Rescuers dug through the rubble and investigators searched for answers on Friday after an explosion rocked the headquarters of Mexican state-run oil giant Pemex, killing 25 people.

Another 101 people were injured in the explosion, which sent shocked employees pouring out of the 54-floor Mexico City skyscraper beneath a pillar of black smoke, some carrying wounded people out on office chairs.

Survivors described an earthquake-like rumble that shook the floor and shattered windows, while the company said the deadly incident was under investigation and that any reports about its cause amounted to speculation.

Officials said the blast ripped through an annex at around 3:40 pm (2140 GMT), causing severe damage to three floors. Witnesses said a roof connecting the annex to the tower collapsed. Thousands of people were evacuated.

As night fell, floodlights shined on the rubble and two cranes were brought to help rescuers in hard hats and surgical masks look for survivors.

Almost six hours after the blast, President Enrique Pena Nieto said on Twitter that "one more person was rescued alive in the rubble."

"I don't have any conclusive report on the cause, which is why I insist against any speculation," Pena Nieto told reporters after visiting the site.

A spokesman for the civil protection agency said there was an apparent "accumulation of gas" in an electrical supply room, but the exact cause of the blast has yet to be confirmed.

Interior Minister Miguel Angel Osorio Chong told a news conference that 17 women and eight men had died, and that 101 people had been injured.

Almost eight hours after the blast, he said it was hard to know if anybody was still trapped in the rubble. He said he had ordered that "national and international experts" be invited to help with the investigation.

"The goal is clear: The investigation must produce precise, trustworthy and convincing data to find out the origin and cause of the disaster," he said.

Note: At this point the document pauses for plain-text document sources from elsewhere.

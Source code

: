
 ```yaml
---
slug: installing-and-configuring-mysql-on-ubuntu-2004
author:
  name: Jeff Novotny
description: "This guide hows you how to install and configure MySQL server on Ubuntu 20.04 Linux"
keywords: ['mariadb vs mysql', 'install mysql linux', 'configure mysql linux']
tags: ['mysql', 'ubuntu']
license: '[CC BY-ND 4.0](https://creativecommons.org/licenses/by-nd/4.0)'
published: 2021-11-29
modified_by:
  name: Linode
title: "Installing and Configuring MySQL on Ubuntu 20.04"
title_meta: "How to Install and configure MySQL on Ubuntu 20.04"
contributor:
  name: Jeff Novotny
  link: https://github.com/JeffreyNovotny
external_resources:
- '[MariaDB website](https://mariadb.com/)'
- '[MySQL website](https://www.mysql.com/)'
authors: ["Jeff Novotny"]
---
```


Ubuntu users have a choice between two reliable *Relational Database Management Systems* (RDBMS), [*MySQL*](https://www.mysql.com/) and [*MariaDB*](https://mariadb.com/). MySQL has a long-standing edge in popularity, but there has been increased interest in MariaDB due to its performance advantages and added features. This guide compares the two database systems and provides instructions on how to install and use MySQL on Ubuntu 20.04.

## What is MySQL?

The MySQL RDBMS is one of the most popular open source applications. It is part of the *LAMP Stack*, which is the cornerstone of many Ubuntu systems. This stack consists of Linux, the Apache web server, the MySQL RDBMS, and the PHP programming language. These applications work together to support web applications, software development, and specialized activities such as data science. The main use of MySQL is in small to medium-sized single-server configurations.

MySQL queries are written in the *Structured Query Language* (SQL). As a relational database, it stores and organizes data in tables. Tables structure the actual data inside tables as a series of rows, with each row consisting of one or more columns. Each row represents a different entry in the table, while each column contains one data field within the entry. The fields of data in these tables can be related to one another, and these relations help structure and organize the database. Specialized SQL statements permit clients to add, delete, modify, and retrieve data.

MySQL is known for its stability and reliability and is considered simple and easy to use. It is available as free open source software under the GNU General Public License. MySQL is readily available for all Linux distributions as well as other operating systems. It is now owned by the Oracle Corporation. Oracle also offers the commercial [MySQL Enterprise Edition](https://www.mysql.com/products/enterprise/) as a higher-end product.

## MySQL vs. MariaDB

Emergency workers with rescue dogs, helicopters and several ambulances were at the scene in the capital -- a city that is equipped to handle earthquakes -- as dazed survivors lingered, shocked by the destruction.

"We had two minutes to leave the building. I was headed to the pharmacy when the windows broke. It was a deafening noise," Astrid Garcia Trevino, who worked in the annex, told AFP. "The floor shook as if it was an earthquake."

Some witnesses told local media that a number of people were trapped in rubble.

"It was dramatic. The building was shaking and suddenly there was debris. We couldn't even see the people next to us," Pemex employee and union member Cristian Obele told reporters.

"Windows broke, people were injured and a lot of people were in shock," an unidentified worker told the Televisa channel, describing the impact of the "very strong explosion."

Gloria Garcia said her brother Daniel, 35, had called from the building and said he was trying to get out. She hasn't heard from him since, and told reporters she feared he was buried under the rubble.

Pemex, the world's fourth-largest crude producer with around 2.5 million barrels per day, said the administrative center would remain closed "until further notice," after it had earlier been evacuated due to a power failure.

The company has experienced deadly accidents at its oil and gas facilities in the past. Last year, a huge explosion killed 30 people at a gas plant near the northern city of Reynosa, close to the US border.

The previous worst incident took place in December 2010, when an oil pipeline exploded after it was punctured by thieves in the central town of San Martin Texmelucan, leaving 29 dead and injuring more than 50.

In October 2007, 21 Pemex workers died during a gas leak on an oil platform in the Gulf of Mexico. Most drowned when they jumped into the sea in panic.

Pena Nieto took office in December promising to reform Pemex in order to attract more private investment but he insists that the company will never be privatized.

Mexico has been in the grip of a drugs-fueled crime wave in recent years, with some 70,000 people killed in cartel-related violence since 2006, but Mexico City has largely been spared from the carnage.